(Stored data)
==============================

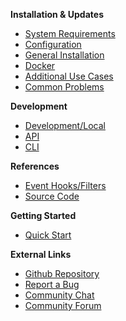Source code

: **Installation & Updates**
  - [System Requirements](installation/system-requirements.md)
  - [Configuration](installation/configuration.md)
  - [General Installation](installation/quick-installation.md)
  - [Docker](installation/docker.md)
  - [Additional Use Cases](installation/advanced.md)
  - [Common Problems](installation/common-issues.md)
 
**Development**
  - [Development/Local](installation/development.md)
  - [API](api/usage.md)
  - [CLI](development/commandline.md)

**References**
  - [Event Hooks/Filters](technical/hooks.md)
  - [Source Code](technical/README.md)
 
**Getting Started**
  - [Quick Start](getting-started/new-project.md)

**External Links**
- [Github Repository](https://github.com/Leantime/leantime/)
- [Report a Bug](https://github.com/Leantime/leantime/issues/new)
- [Community Chat](https://discord.gg/4zMzJtAq9z)
- [Community Forum](https://community.leantime.io/) 

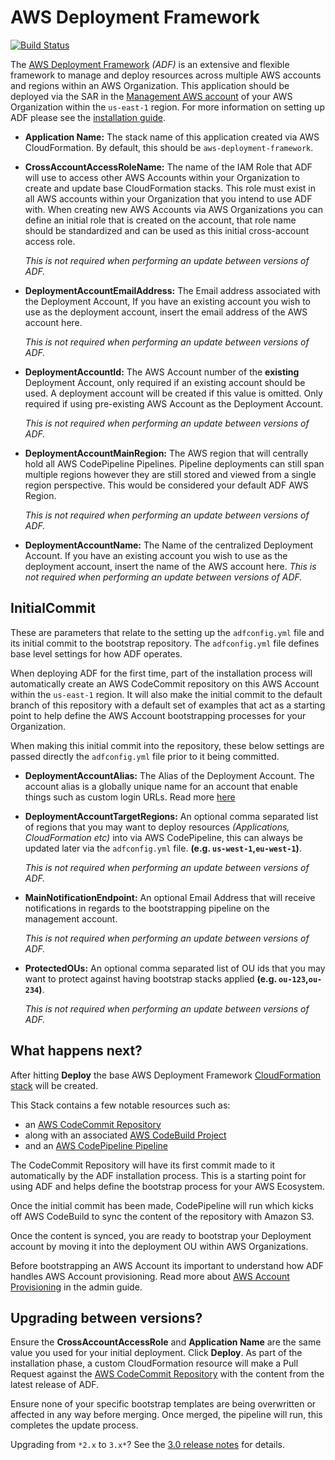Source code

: # AWS Deployment Framework

[![Build Status](https://travis-ci.org/awslabs/aws-deployment-framework.svg?branch=master)](https://travis-ci.org/awslabs/aws-deployment-framework)

The [AWS Deployment Framework](https://github.com/awslabs/aws-deployment-framework)
*(ADF)* is an extensive and flexible framework to manage and deploy resources
across multiple AWS accounts and regions within an AWS Organization. This
application should be deployed via the SAR in the [Management AWS
account](admin-guide.md#management-account) of your AWS Organization within the
`us-east-1` region. For more information on setting up ADF please see the
[installation
guide](https://github.com/awslabs/aws-deployment-framework/tree/master/docs/installation-guide.md).

- **Application Name:** The stack name of this application created via AWS
  CloudFormation. By default, this should be `aws-deployment-framework`.

- **CrossAccountAccessRoleName:** The name of the IAM Role that ADF will use to
  access other AWS Accounts within your Organization to create and update base
  CloudFormation stacks. This role must exist in all AWS accounts within your
  Organization that you intend to use ADF with. When creating new AWS Accounts
  via AWS Organizations you can define an initial role that is created on the
  account, that role name should be standardized and can be used as this initial
  cross-account access role.

  *This is not required when performing an update between versions of ADF.*

- **DeploymentAccountEmailAddress:** The Email address associated with the
  Deployment Account, If you have an existing account you wish to use as the
  deployment account, insert the email address of the AWS account here.

  *This is not required when performing an update between versions of ADF.*

- **DeploymentAccountId:** The AWS Account number of the **existing** Deployment
  Account, only required if an existing account should be used. A deployment
  account will be created if this value is omitted. Only required if using
  pre-existing AWS Account as the Deployment Account.

  *This is not required when performing an update between versions of ADF.*

- **DeploymentAccountMainRegion:** The AWS region that will centrally hold all
  AWS CodePipeline Pipelines. Pipeline deployments can still span multiple
  regions however they are still stored and viewed from a single region
  perspective. This would be considered your default ADF AWS Region.

  *This is not required when performing an update between versions of ADF.*

- **DeploymentAccountName:** The Name of the centralized Deployment Account. If
  you have an existing account you wish to use as the deployment account, insert
  the name of the AWS account here. *This is not required when performing an
  update between versions of ADF.*

## InitialCommit

These are parameters that relate to the setting up the `adfconfig.yml` file and
its initial commit to the bootstrap repository. The `adfconfig.yml` file defines
base level settings for how ADF operates.

When deploying ADF for the first time, part of the installation process will
automatically create an AWS CodeCommit repository on this AWS Account within the
`us-east-1` region. It will also make the initial commit to the default branch
of this repository with a default set of examples that act as a starting point
to help define the AWS Account bootstrapping processes for your Organization.

When making this initial commit into the repository, these below settings are
passed directly the `adfconfig.yml` file prior to it being committed.

- **DeploymentAccountAlias:** The Alias of the Deployment Account. The account
  alias is a globally unique name for an account that enable things such as
  custom login URLs. Read more
  [here](https://docs.aws.amazon.com/IAM/latest/UserGuide/console_account-alias.html#AboutAccountAlias)

- **DeploymentAccountTargetRegions:** An optional comma separated list of
  regions that you may want to deploy resources *(Applications, CloudFormation
  etc)* into via AWS CodePipeline, this can always be updated later via the
  `adfconfig.yml` file. **(e.g. `us-west-1`,`eu-west-1`)**.

  *This is not required when performing an update between versions of ADF.*

- **MainNotificationEndpoint:** An optional Email Address that will receive
  notifications in regards to the bootstrapping pipeline on the management
  account.

  *This is not required when performing an update between versions of ADF.*

- **ProtectedOUs:** An optional comma separated list of OU ids that you may want
  to protect against having bootstrap stacks applied **(e.g.
  `ou-123`,`ou-234`)**.

  *This is not required when performing an update between versions of ADF.*

## What happens next?

After hitting **Deploy** the base AWS Deployment Framework
[CloudFormation stack](https://console.aws.amazon.com/cloudformation/home?region=us-east-1#/stacks)
will be created.

This Stack contains a few notable resources such as:

- an [AWS CodeCommit
  Repository](https://console.aws.amazon.com/codesuite/codecommit/repositories/aws-deployment-framework-bootstrap/browse?region=us-east-1)
- along with an associated [AWS CodeBuild
  Project](https://console.aws.amazon.com/codesuite/codebuild/projects/aws-deployment-framework-base-templates/history?region=us-east-1)
- and an [AWS CodePipeline
Pipeline](https://console.aws.amazon.com/codesuite/codepipeline/pipelines/aws-deployment-framework-bootstrap-pipeline/view?region=us-east-1)

The CodeCommit Repository will have its first commit made to it automatically by
the ADF installation process. This is a starting point for using ADF and helps
define the bootstrap process for your AWS Ecosystem.

Once the initial commit has been made, CodePipeline will run which kicks off AWS
CodeBuild to sync the content of the repository with Amazon S3.

Once the content is synced, you are ready to bootstrap your Deployment account
by moving it into the deployment OU within AWS Organizations.

Before bootstrapping an AWS Account its important to understand how ADF handles
AWS Account provisioning. Read more about [AWS Account
Provisioning](./admin-guide.md) in the admin guide.

## Upgrading between versions?

Ensure the **CrossAccountAccessRole** and **Application Name** are the same
value you used for your initial deployment. Click **Deploy**. As part of the
installation phase, a custom CloudFormation resource will make a Pull Request
against the [AWS CodeCommit
Repository](https://console.aws.amazon.com/codesuite/codecommit/repositories/aws-deployment-framework-bootstrap/browse?region=us-east-1)
with the content from the latest release of ADF.

Ensure none of your specific bootstrap templates are being overwritten or
affected in any way before merging. Once merged, the pipeline will run, this
completes the update process.

Upgrading from `*2.x` to `3.x*`? See the
[3.0 release notes](https://github.com/awslabs/aws-deployment-framework/releases)
for details.
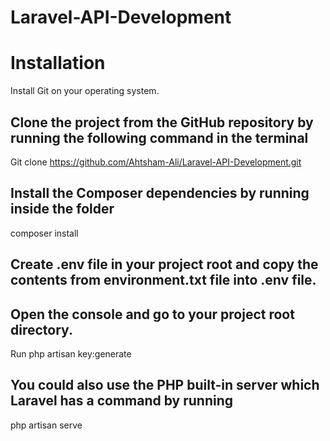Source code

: # Laravel-API-Development
# Installation
Install Git on your operating system.
## Clone the project from the GitHub repository by running the following command in the terminal
Git clone https://github.com/Ahtsham-Ali/Laravel-API-Development.git
## Install the Composer dependencies by running inside the folder
composer install

## Create .env file in your project root and copy the contents from environment.txt file into .env file.
## Open the console and go to your project root directory.
Run php artisan key:generate

## You could also use the PHP built-in server which Laravel has a command by running
php artisan serve


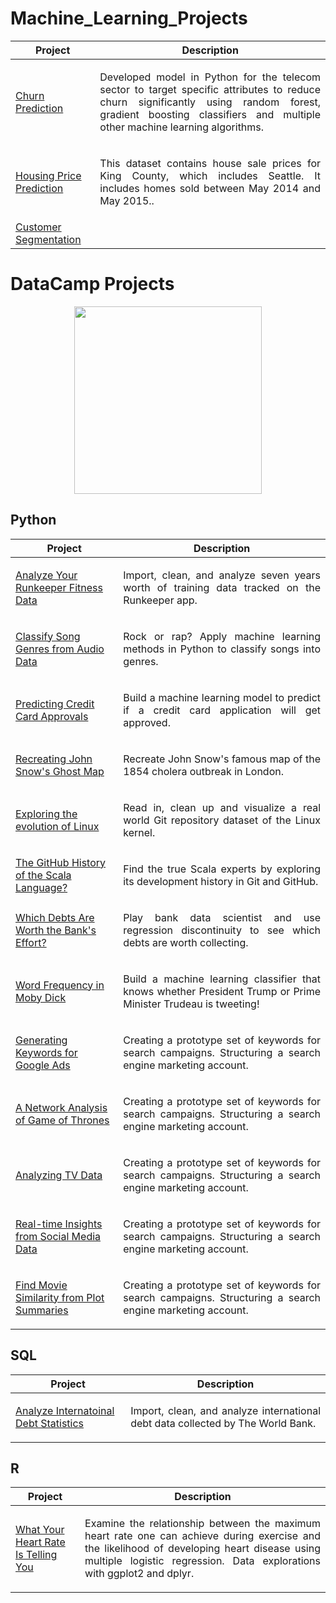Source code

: # Machine_Learning_Projects
| Project                  | Description                                                                                                                                                                                                     |
|--------------------------|-----------------------------------------------------------------------------------------------------------------------------------------------------------------------------------------------------------------|
| [Churn Prediction](https://github.com/Tanmay-Jain/Machine_Learning_Projects/tree/master/Churn%20Prediction)| <p align="justify"> Developed model in Python for the telecom sector to target specific attributes to reduce churn significantly using random forest, gradient boosting classifiers and multiple other machine learning algorithms. |
| [Housing Price Prediction](https://github.com/Tanmay-Jain/Machine_Learning_Projects/tree/master/Housing_Price_Prediction)| <p align="justify"> This dataset contains house sale prices for King County, which includes Seattle. It includes homes sold between May 2014 and May 2015.. |                                                                                                                                                                                                         |
| [Customer Segmentation](https://github.com/Tanmay-Jain/Machine_Learning_Projects/tree/master/Customer_Segmentation) |                                                                                                                                                                                                                 |


# DataCamp Projects

<p align="center"> 
<img src="https://cdn.datacamp.com/main-app/assets/brand/logos/DataCamp_Horizontal_RGB-d196011f63ebda76dc5c9772425cf9541b8639af842d5e5476ef10f2460ed1e4.png" width="300">
</p>

## Python
| Project | Description |
| --- | --- |
| [Analyze Your Runkeeper Fitness Data](https://github.com/Tanmay-Jain/Machine_Learning_Projects/tree/master/Analyze%20Runkeeper%20Fitness%20Data) |<p align="justify"> Import, clean, and analyze seven years worth of training data tracked on the Runkeeper app.</p>|
| [Classify Song Genres from Audio Data](https://github.com/Tanmay-Jain/Machine_Learning_Projects/tree/master/Classify%20Song%20Genres%20from%20Audio%20Data)|<p align="justify"> Rock or rap? Apply machine learning methods in Python to classify songs into genres.</p>|
| [Predicting Credit Card Approvals](https://github.com/Tanmay-Jain/Machine_Learning_Projects/tree/master/Predicting%20Credit%20Card%20Approvals) |<p align="justify"> Build a machine learning model to predict if a credit card application will get approved.</p>|
| [Recreating John Snow's Ghost Map](https://github.com/Tanmay-Jain/John-Snow-s-Ghost-Map) |<p align="justify"> Recreate John Snow's famous map of the 1854 cholera outbreak in London.</p> |
| [Exploring the evolution of Linux](https://github.com/Tanmay-Jain/Machine_Learning_Projects/tree/master/Exploring%20the%20Evolution%20of%20Linux)|<p align="justify"> Read in, clean up and visualize a real world Git repository dataset of the Linux kernel.</p> |
| [The GitHub History of the Scala Language?](https://github.com/Tanmay-Jain/Machine_Learning_Projects/tree/master/The%20GitHub%20History%20of%20the%20Scala%20Language) |<p align="justify"> Find the true Scala experts by exploring its development history in Git and GitHub.</p>|
| [Which Debts Are Worth the Bank's Effort?](https://github.com/Tanmay-Jain/Machine_Learning_Projects/tree/master/Which%20Debts%20Are%20Worth%20the%20Bank's%20Effort%3F) |<p align="justify"> Play bank data scientist and use regression discontinuity to see which debts are worth collecting.</p>|
| [Word Frequency in Moby Dick](https://github.com/Tanmay-Jain/Machine_Learning_Projects/tree/master/Frequency%20of%20Words%20in%20Novels) |<p align="justify"> Build a machine learning classifier that knows whether President Trump or Prime Minister Trudeau is tweeting!</p>|
| [Generating Keywords for Google Ads](https://github.com/Tanmay-Jain/Machine_Learning_Projects/tree/master/Generating%20Keywords%20for%20Google%20Ads) |<p align="justify">Creating a prototype set of keywords for search campaigns. Structuring a search engine marketing account.</p> |
| [A Network Analysis of Game of Thrones](https://github.com/Tanmay-Jain/Machine_Learning_Projects/tree/master/A%20Network%20Analysis%20of%20Game%20of%20Thrones) |<p align="justify">Creating a prototype set of keywords for search campaigns. Structuring a search engine marketing account.</p> |
| [Analyzing TV Data](https://github.com/Tanmay-Jain/Machine_Learning_Projects/tree/master/Analyzing%20TV%20Data) |<p align="justify">Creating a prototype set of keywords for search campaigns. Structuring a search engine marketing account.</p> |
| [Real-time Insights from Social Media Data](https://github.com/Tanmay-Jain/Machine_Learning_Projects/tree/master/Real-time%20Insights%20from%20Social%20Media%20Data) |<p align="justify">Creating a prototype set of keywords for search campaigns. Structuring a search engine marketing account.</p> |
| [Find Movie Similarity from Plot Summaries](https://github.com/Tanmay-Jain/Machine_Learning_Projects/tree/master/Find%20Movie%20Similarity%20from%20Plot%20Summaries) |<p align="justify">Creating a prototype set of keywords for search campaigns. Structuring a search engine marketing account.</p> |




## SQL
| Project | Description |
| --- | --- |
| [Analyze Internatoinal Debt Statistics](https://github.com/Tanmay-Jain/Machine_Learning_Projects/tree/master/Analyze%20International%20Debt%20Statistics)|<p align="justify">Import, clean, and analyze international debt data collected by The World Bank.</p> |

## R
| Project | Description |
| --- | --- |
| [What Your Heart Rate Is Telling You](https://github.com/Tanmay-Jain/Machine_Learning_Projects/tree/master/What%20Your%20Heart%20Rate%20Is%20Telling%20You)|<p align="justify"> Examine the relationship between the maximum heart rate one can achieve during exercise and the likelihood of developing heart disease using multiple logistic regression. Data explorations with ggplot2 and dplyr.</p> |
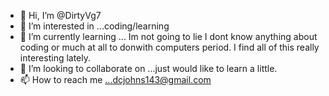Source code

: - 👋 Hi, I’m @DirtyVg7
- 👀 I’m interested in ...coding/learning
- 🌱 I’m currently learning ... Im not going to lie I dont know anything about coding or much at all to donwith computers period. I find all of this really interesting lately. 
- 💞️ I’m looking to collaborate on ...just would like to learn a little. 
- 📫 How to reach me ...dcjohns143@gmail.com

<!---
DirtyVg7/DirtyVg7 is a ✨ special ✨ repository because its `README.md` (this file) appears on your GitHub profile.
You can click the Preview link to take a look at your changes.
--->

==============================

Your objective =>
Given the records above, return exactly the lines starting at the line containing "## What happens next?" and ending at the line containing "Ensure the **CrossAccountAccessRole**", including both.

Solution to this task =>
## What happens next?

After hitting **Deploy** the base AWS Deployment Framework
[CloudFormation stack](https://console.aws.amazon.com/cloudformation/home?region=us-east-1#/stacks)
will be created.

This Stack contains a few notable resources such as:

- an [AWS CodeCommit
  Repository](https://console.aws.amazon.com/codesuite/codecommit/repositories/aws-deployment-framework-bootstrap/browse?region=us-east-1)
- along with an associated [AWS CodeBuild
  Project](https://console.aws.amazon.com/codesuite/codebuild/projects/aws-deployment-framework-base-templates/history?region=us-east-1)
- and an [AWS CodePipeline
Pipeline](https://console.aws.amazon.com/codesuite/codepipeline/pipelines/aws-deployment-framework-bootstrap-pipeline/view?region=us-east-1)

The CodeCommit Repository will have its first commit made to it automatically by
the ADF installation process. This is a starting point for using ADF and helps
define the bootstrap process for your AWS Ecosystem.

Once the initial commit has been made, CodePipeline will run which kicks off AWS
CodeBuild to sync the content of the repository with Amazon S3.

Once the content is synced, you are ready to bootstrap your Deployment account
by moving it into the deployment OU within AWS Organizations.

Before bootstrapping an AWS Account its important to understand how ADF handles
AWS Account provisioning. Read more about [AWS Account
Provisioning](./admin-guide.md) in the admin guide.

## Upgrading between versions?

Ensure the **CrossAccountAccessRole** and **Application Name** are the same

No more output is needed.